British Pakistani businessman and politician

Asim Siddiqui (born 1976 in Kettering, England) is a British Pakistani chairman and a founding trustee of the City Circle, a network of young British Muslim professionals established in 1999. In addition to running local educational and welfare projects, the City Circle organises weekly public discussion forums providing a grassroots outlet for debate on issues of mutual concern between British Muslim communities and wider society. Asim is responsible for the strategic direction of the City Circle. All of the City Circle projects are committed to inculcating constructive citizenship and building bridges between communities.
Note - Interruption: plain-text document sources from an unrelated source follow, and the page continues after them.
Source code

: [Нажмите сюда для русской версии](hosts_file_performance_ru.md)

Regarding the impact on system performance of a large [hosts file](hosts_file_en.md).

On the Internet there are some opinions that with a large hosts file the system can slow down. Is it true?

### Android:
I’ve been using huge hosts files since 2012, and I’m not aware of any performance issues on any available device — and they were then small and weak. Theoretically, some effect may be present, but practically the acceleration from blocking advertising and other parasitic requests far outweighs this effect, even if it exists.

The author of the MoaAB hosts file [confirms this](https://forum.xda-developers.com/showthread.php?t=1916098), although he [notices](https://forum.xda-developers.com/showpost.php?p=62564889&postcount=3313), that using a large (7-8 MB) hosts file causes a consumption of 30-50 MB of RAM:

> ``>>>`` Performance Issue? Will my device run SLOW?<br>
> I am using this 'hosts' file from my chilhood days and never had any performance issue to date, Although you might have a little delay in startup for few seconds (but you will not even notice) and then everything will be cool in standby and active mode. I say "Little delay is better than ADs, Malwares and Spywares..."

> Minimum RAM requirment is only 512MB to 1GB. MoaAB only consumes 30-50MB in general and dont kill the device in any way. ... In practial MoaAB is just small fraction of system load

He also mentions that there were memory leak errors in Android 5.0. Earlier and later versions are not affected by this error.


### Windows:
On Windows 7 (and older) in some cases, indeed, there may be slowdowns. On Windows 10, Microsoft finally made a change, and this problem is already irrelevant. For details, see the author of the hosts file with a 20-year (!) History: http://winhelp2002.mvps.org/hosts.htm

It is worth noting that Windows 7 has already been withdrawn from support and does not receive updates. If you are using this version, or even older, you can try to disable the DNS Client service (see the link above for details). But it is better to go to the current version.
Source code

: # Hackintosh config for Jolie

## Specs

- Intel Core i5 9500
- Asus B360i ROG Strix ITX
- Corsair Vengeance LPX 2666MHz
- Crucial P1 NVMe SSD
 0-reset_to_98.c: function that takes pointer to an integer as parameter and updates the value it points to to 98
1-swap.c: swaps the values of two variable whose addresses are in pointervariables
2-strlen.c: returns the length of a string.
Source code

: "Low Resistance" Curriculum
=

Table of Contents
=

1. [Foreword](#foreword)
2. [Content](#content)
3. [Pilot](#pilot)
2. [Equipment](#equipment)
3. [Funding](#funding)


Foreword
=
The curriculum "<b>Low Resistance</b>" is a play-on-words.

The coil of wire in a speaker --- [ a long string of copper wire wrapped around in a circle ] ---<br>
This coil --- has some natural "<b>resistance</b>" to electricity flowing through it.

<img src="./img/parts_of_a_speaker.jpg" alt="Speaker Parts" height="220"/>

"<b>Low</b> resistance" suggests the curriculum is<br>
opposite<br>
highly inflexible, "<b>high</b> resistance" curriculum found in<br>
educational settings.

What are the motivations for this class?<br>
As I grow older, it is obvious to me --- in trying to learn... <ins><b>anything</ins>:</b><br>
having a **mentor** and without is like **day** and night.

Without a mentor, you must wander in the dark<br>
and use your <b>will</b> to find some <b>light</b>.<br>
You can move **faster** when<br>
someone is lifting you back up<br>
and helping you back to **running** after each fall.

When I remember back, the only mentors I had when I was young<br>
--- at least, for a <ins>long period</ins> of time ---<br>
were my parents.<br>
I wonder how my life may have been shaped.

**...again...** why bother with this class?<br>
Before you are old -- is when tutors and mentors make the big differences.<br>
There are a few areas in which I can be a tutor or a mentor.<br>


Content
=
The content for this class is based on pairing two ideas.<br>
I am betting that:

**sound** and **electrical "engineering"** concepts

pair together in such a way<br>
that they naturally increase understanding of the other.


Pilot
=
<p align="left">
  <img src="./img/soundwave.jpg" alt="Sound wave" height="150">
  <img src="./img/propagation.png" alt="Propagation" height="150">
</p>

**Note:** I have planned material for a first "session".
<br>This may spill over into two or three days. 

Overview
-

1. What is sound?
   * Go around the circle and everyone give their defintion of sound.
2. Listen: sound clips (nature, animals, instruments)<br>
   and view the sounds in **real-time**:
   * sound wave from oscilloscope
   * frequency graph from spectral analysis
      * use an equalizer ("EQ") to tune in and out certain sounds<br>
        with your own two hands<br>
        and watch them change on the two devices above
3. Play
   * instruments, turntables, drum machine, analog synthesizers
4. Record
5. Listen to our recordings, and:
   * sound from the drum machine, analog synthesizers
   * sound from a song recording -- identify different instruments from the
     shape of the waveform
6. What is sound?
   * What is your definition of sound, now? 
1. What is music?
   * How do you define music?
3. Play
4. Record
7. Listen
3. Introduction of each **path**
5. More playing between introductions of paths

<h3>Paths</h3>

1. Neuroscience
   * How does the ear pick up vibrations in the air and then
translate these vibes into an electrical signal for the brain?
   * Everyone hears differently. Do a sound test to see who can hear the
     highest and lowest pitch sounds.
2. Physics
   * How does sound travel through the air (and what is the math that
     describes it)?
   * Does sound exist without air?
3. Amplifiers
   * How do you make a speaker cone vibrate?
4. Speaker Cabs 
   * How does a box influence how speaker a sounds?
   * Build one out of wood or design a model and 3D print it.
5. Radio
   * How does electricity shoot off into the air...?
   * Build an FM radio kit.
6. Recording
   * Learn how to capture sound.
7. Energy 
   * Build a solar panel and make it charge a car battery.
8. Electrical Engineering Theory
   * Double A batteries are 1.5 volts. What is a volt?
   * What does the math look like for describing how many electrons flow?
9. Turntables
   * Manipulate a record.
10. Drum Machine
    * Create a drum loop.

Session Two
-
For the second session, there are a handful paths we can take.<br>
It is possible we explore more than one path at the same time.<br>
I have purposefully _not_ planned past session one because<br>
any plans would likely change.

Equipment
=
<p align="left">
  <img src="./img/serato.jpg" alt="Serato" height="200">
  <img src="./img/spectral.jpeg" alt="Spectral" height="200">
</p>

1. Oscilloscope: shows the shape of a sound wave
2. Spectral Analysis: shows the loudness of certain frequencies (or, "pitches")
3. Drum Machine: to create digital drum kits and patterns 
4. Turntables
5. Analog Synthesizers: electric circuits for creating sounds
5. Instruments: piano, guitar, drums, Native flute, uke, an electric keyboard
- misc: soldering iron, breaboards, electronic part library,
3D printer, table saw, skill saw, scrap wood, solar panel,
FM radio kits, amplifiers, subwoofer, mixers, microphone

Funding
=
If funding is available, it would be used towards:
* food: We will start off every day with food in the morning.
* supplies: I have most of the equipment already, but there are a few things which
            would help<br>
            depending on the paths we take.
Siddiqui is a member of the International Institute for Strategic Studies and has spoken at numerous think tanks including the Royal United Services Institute, Demos and the Fabian Society. He was appointed to the Iraq Commission by the Foreign Policy Centre. Asim is regularly interviewed by the BBC, Sky news and various radio stations. Asim contributes to The Guardian and New Statesman web blogs. Time magazine placed Asim on its front page in 2008 as part of a cover piece on "Europe's Muslim Success Story".

Siddiqui is a member of the prime minister's UK-Indonesia Islamic Advisory Group. He has participated in Foreign & Commonwealth Office international delegations projecting British Muslims. Asim has been nominated to take part in the United States' International Visitor Leadership Program.

Siddiqui graduated at University College London and qualified as an accountant at PricewaterhouseCoopers. He is now a fellow of the Association of Chartered Certified Accountants and a qualified member of the Securities & Investment Institute. He works full-time for a major Arab bank in the city.

Siddiqui is married with two sons. His father, Ghayasuddin Siddiqui is leader of the Muslim Parliament of Great Britain.

==Awards and nominations==
In January 2014, Siddiqui was nominated for the Services to Finance and Accounts award at the British Muslim Awards.